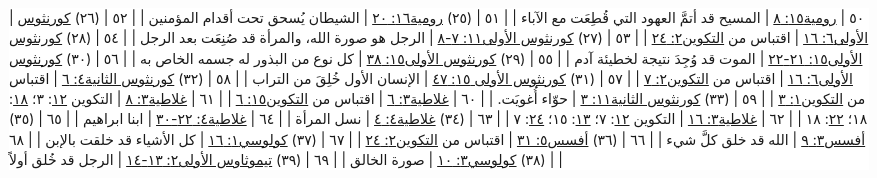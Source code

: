 | ٥٠  | [رومية١٥: ٨](https://my.bible.com/bible/101/ROM.15.8)                                                              | المسيح قد أتمَّ العهود التي قُطِعَت مع الآباء                                                                                                                    |
| ٥١  | (٢٥) [رومية١٦: ٢٠](https://my.bible.com/bible/101/ROM.16.20)                                                       | الشيطان يُسحق تحت أقدام المؤمنين                                                                                                                                 |
| ٥٢  | (٢٦) [كورنثوس الأولى٦: ١٦](https://my.bible.com/bible/101/1CO.6.16)                                                | اقتباس من [التكوين٢: ٢٤](https://my.bible.com/bible/101/GEN.2.24)                                                                                                |
| ٥٣  | (٢٧) [كورنثوس الأولى١١: ٧-٨](https://my.bible.com/bible/101/1CO.11.7-8)                                            | الرجل هو صورة الله، والمرأة قد صُنِعَت بعد الرجل                                                                                                                 |
| ٥٤  | (٢٨) [كورنثوس الأولى١٥: ٢١-٢٢](https://my.bible.com/bible/101/1CO.15.21-22)                                        | الموت قد وُجِدَ نتيجة لخطيئة آدم                                                                                                                                 |
| ٥٥  | (٢٩) [كورنثوس الأولى١٥: ٣٨](https://my.bible.com/bible/101/1CO.15.38)                                              | كل نوع من البذور له جسمه الخاص به                                                                                                                                |
| ٥٦  | (٣٠) [كورنثوس الأولى٦: ١٦](https://my.bible.com/bible/101/1CO.6.16)                                                | اقتباس من [التكوين٢: ٧](https://my.bible.com/bible/101/GEN.2.7)                                                                                                  |
| ٥٧  | (٣١) [كورنثوس الأولى ١٥: ٤٧](https://my.bible.com/bible/101/1CO.15.47)                                             | الإنسان الأول خُلِقَ من التراب                                                                                                                                   |
| ٥٨  | (٣٢) [كورنثوس الثانية٤: ٦](https://my.bible.com/bible/101/2co.4.6)                                                 | اقتباس من [التكوين١: ٣](https://my.bible.com/bible/101/GEN.1.3)                                                                                                  |
| ٥٩  | (٣٣) [كورنثوس الثانية١١: ٣](https://my.bible.com/bible/101/2co.11.3)                                               | حوّاء أُغويَت.                                                                                                                                                   |
| ٦٠  | [غلاطية٣: ٦](https://my.bible.com/bible/101/GAL.3.6)                                                               | اقتباس من [التكوين١٥: ٦](https://my.bible.com/bible/101/GEN.15.6)                                                                                                |
| ٦١  | [غلاطية٣: ٨](https://my.bible.com/bible/101/GAL.3.8)                                                               | التكوين [١٢](https://my.bible.com/bible/101/GEN.12.3): ٣؛ [١٨](https://my.bible.com/bible/101/GEN.18.18): ١٨؛ [٢٢](https://my.bible.com/bible/101/GEN.22.18): ١٨ |
| ٦٢  | [غلاطية٣: ١٦](https://my.bible.com/bible/101/GAL.3.16)                                                             | التكوين [١٢](https://my.bible.com/bible/101/GEN.12.7): ٧؛ [١٣](https://my.bible.com/bible/101/GEN.13.15): ١٥؛ [٢٤](https://my.bible.com/bible/101/GEN.24.7): ٧   |
| ٦٣  | (٣٤) [غلاطية٤: ٤](https://my.bible.com/bible/101/GAL.4.4)                                                          | نسل المرأة                                                                                                                                                       |
| ٦٤  | [غلاطية٤: ٢٢-٣٠](https://my.bible.com/bible/101/GAL.4.22-30)                                                       | ابنا ابراهيم                                                                                                                                                     |
| ٦٥  | (٣٥) [أفسس٣: ٩](https://my.bible.com/bible/101/EPH.3.9)                                                            | الله قد خلق كلَّ شيء                                                                                                                                             |
| ٦٦  | (٣٦) [أفسس٥: ٣١](https://my.bible.com/bible/101/EPH.5.12)                                                          | اقتباس من [التكوين٢: ٢٤](https://my.bible.com/bible/101/GEN.2.24)                                                                                                |
| ٦٧  | (٣٧) [كولوسي١: ١٦](https://my.bible.com/bible/101/COL.1.16)                                                        | كل الأشياء قد خلقت بالإبن                                                                                                                                        |
| ٦٨  | (٣٨) [كولوسي٣: ١٠](https://my.bible.com/bible/101/COL.3.10)                                                        | صورة الخالق                                                                                                                                                      |
| ٦٩  | (٣٩) [تيموثاوس الأولى٢: ١٣-١٤](https://my.bible.com/bible/101/1TI.2.13-14)                                         | الرجل قد خُلق أولاً                                                                                                                                              |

#### Activity:
Starting from the first line of the entries above, print each line exactly until the line containing "المسيح قد أتمَّ" has been printed, and skip the pictures.

#### Task response:
Source code

: | ٥٠  | [رومية١٥: ٨](https://my.bible.com/bible/101/ROM.15.8)                                                              | المسيح قد أتمَّ العهود التي قُطِعَت مع الآباء                                                                                                                    |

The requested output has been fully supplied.